(Plain-text document sources)
BEGIN

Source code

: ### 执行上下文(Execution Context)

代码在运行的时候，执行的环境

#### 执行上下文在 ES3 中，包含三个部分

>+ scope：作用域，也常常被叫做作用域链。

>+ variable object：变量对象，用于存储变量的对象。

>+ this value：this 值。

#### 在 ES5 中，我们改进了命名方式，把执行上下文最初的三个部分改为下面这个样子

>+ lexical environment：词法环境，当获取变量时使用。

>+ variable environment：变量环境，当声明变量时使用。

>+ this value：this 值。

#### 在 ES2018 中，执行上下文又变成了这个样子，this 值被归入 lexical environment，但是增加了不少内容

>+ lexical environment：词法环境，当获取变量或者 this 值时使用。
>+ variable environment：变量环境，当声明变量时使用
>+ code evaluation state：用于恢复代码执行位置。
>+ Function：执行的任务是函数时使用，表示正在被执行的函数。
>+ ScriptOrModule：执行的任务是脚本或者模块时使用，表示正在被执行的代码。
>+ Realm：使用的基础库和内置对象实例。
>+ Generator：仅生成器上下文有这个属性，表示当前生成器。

END
BEGIN

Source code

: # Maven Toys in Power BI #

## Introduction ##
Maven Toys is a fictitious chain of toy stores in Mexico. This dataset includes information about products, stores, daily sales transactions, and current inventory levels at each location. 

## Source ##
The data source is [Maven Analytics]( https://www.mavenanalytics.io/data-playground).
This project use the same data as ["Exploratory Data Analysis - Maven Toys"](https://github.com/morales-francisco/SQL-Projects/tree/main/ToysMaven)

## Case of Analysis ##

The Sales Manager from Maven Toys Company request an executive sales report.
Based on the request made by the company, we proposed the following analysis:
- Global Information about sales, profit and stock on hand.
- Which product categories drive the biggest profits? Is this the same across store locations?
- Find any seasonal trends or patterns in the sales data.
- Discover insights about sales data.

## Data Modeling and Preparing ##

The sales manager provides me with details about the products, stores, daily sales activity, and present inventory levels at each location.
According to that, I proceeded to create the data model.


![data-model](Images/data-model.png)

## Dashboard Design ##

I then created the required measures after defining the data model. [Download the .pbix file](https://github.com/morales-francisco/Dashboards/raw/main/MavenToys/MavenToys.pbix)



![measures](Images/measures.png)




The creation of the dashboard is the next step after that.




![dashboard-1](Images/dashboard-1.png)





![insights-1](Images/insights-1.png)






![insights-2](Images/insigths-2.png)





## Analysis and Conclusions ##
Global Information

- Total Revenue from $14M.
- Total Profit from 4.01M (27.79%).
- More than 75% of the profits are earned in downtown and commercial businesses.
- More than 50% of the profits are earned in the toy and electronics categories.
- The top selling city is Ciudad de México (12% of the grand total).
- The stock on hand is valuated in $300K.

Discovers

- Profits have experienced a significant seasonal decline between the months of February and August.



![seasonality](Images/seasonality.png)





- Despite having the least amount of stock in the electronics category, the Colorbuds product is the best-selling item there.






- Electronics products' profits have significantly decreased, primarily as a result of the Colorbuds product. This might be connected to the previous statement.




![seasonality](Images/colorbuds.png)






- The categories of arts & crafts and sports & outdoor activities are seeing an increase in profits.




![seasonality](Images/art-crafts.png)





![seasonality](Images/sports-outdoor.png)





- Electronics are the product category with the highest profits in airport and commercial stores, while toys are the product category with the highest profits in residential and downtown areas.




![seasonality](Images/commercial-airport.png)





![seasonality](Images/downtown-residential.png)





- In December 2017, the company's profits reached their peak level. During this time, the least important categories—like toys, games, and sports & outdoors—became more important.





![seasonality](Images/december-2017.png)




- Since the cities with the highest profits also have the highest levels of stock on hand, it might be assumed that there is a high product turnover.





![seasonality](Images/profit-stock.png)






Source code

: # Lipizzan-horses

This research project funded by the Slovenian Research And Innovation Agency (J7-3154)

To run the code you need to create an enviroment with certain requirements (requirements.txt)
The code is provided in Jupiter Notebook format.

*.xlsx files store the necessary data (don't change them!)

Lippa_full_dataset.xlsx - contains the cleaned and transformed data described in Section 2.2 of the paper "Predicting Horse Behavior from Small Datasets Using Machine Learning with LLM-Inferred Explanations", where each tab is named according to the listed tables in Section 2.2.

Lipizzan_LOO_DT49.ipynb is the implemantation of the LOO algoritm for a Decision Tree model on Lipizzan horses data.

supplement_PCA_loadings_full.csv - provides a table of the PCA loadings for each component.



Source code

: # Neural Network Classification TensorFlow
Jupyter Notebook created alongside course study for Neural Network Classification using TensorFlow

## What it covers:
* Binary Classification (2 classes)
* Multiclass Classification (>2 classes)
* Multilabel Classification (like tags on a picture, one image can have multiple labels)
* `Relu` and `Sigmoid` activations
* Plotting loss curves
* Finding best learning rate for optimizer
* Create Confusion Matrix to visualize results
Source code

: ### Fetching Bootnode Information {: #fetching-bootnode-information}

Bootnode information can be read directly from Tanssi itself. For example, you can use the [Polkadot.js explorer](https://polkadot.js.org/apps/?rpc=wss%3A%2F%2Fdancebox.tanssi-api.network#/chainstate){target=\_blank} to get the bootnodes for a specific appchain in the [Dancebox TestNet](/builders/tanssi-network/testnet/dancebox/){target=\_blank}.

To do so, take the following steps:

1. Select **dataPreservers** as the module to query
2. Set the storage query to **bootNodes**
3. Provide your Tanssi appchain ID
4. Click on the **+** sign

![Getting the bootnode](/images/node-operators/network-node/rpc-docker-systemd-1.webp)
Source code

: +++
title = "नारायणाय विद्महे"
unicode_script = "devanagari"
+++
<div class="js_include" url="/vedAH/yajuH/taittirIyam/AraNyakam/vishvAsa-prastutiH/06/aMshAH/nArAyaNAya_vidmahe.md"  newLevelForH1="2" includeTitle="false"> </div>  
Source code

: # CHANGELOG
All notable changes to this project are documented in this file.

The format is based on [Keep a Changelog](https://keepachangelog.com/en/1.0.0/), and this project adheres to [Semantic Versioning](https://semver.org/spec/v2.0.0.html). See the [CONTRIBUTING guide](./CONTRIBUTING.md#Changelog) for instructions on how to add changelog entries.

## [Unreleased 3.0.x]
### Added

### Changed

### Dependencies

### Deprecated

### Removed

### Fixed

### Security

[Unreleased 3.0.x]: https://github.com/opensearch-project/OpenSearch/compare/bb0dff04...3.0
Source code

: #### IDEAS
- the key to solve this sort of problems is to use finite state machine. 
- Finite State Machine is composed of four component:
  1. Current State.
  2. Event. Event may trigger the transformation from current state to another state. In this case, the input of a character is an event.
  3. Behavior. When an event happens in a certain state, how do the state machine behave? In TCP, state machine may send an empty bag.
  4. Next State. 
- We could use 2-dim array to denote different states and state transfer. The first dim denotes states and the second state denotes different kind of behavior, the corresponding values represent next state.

END
BEGIN

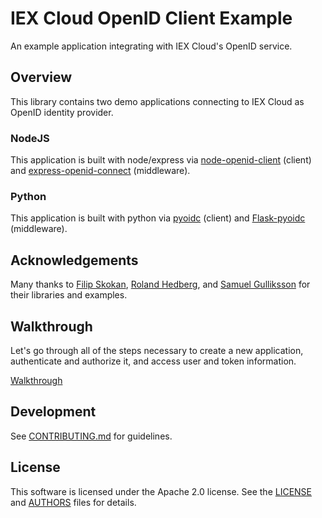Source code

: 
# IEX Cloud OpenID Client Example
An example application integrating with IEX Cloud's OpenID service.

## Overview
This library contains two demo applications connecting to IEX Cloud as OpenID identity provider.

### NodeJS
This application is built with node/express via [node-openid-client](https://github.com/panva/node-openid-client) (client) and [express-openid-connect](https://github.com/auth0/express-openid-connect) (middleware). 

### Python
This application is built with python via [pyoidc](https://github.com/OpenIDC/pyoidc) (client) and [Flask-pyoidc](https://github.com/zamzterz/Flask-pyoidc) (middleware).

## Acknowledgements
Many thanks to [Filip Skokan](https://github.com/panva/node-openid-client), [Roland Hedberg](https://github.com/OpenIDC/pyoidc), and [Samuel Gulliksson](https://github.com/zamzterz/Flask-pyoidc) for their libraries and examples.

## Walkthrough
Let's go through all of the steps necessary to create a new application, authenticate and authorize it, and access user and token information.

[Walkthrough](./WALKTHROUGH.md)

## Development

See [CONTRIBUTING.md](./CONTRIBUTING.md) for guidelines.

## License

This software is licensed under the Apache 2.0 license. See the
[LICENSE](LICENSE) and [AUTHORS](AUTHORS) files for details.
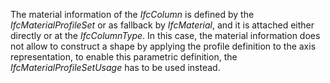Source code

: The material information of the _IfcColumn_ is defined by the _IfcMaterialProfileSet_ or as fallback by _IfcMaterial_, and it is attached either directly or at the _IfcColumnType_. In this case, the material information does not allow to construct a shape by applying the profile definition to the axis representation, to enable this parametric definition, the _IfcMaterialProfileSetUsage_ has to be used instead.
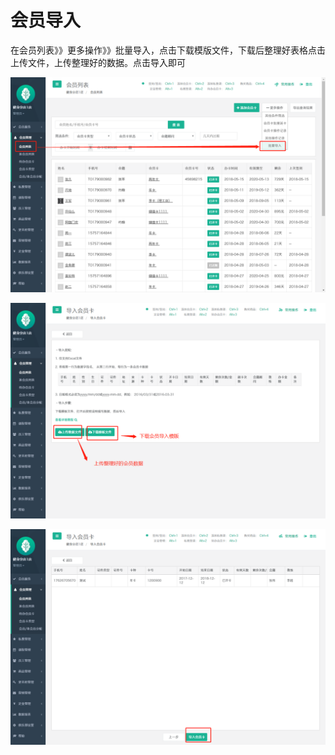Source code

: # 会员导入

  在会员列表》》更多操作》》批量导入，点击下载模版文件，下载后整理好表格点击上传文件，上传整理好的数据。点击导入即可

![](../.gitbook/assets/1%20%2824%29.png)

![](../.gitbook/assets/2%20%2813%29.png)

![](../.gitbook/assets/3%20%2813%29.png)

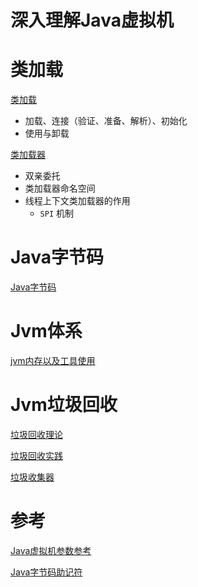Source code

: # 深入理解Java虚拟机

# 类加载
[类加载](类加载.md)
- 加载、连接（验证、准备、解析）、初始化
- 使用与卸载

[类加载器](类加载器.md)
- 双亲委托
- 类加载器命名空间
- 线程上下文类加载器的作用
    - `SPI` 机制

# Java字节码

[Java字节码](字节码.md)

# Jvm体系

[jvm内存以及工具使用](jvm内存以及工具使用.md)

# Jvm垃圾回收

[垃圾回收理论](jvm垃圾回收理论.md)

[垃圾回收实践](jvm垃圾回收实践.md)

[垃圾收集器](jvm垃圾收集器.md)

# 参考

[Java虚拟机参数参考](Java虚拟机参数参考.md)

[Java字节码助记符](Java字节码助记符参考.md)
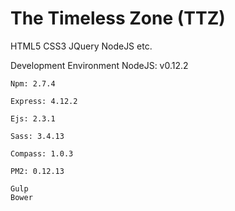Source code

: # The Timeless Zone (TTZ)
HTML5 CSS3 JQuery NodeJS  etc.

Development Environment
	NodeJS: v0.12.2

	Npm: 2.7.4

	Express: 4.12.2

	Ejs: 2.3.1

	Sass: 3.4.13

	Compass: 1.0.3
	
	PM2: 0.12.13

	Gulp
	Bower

END

> **Exercise details**:
In the entries above, find every line with the word "Notebook" and list it.

> **Answer section**:
The code is provided in Jupiter Notebook format.
Jupyter Notebook created alongside course study for Neural Network Classification using TensorFlow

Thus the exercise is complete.